*EXERCISE DETAILS*:
Set down each record below exactly as it stands. Pictures are not part of the copy.

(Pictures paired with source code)
************

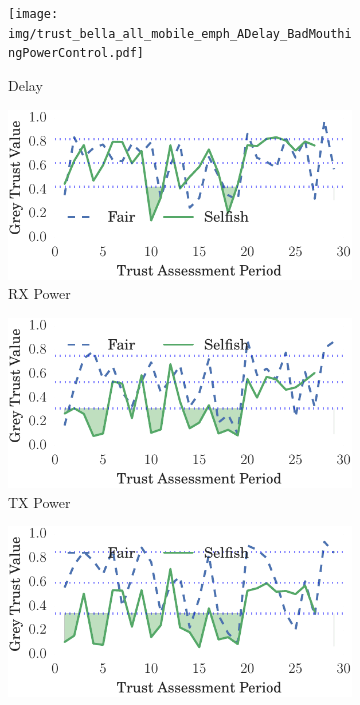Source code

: \documentclass[runningheads,a4paper]{llncs}
\begin{document}
\begin{figure}
\begin{subfigure}{0.32\textwidth}
  \centering
  \texttt{[image: img/trust\_bella\_all\_mobile\_emph\_ADelay\_BadMouthingPowerControl.pdf]}
  \caption{Delay}
  \label{fig:all_mobile_badmouthing_delay}
\end{subfigure}
\begin{subfigure}{0.32\textwidth}
\centering
  \includegraphics[width=.95\linewidth]{img/trust_bella_all_mobile_emph_ARXP_BadMouthingPowerControl.pdf}
  \caption{RX Power}
  \label{fig:all_mobile_badmouthing_rxp}
\end{subfigure}
\begin{subfigure}{0.32\textwidth}
\centering
  \includegraphics[width=.95\linewidth]{img/trust_bella_all_mobile_emph_ATXP_BadMouthingPowerControl.pdf}
  \caption{TX Power}
  \label{fig:all_mobile_badmouthing_txp}
\end{subfigure}
\begin{subfigure}{0.32\textwidth}
\centering
  \includegraphics[width=.95\linewidth]{img/trust_bella_all_mobile_emph_RXThroughput_BadMouthingPowerControl.pdf}

\end{subfigure}
\end{figure}
\end{document}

************

*WRITTEN SOLUTION*:
Source code

: \documentclass[runningheads,a4paper]{llncs}
\begin{document}
\begin{figure}
\begin{subfigure}{0.32\textwidth}
  \centering
  \texttt{[image: img/trust\_bella\_all\_mobile\_emph\_ADelay\_BadMouthingPowerControl.pdf]}
  \caption{Delay}
  \label{fig:all_mobile_badmouthing_delay}
\end{subfigure}
\begin{subfigure}{0.32\textwidth}
\centering
  \includegraphics[width=.95\linewidth]{img/trust_bella_all_mobile_emph_ARXP_BadMouthingPowerControl.pdf}
  \caption{RX Power}
  \label{fig:all_mobile_badmouthing_rxp}
\end{subfigure}
\begin{subfigure}{0.32\textwidth}
\centering
  \includegraphics[width=.95\linewidth]{img/trust_bella_all_mobile_emph_ATXP_BadMouthingPowerControl.pdf}
  \caption{TX Power}
  \label{fig:all_mobile_badmouthing_txp}
\end{subfigure}
\begin{subfigure}{0.32\textwidth}
\centering
  \includegraphics[width=.95\linewidth]{img/trust_bella_all_mobile_emph_RXThroughput_BadMouthingPowerControl.pdf}

\end{subfigure}
\end{figure}
\end{document}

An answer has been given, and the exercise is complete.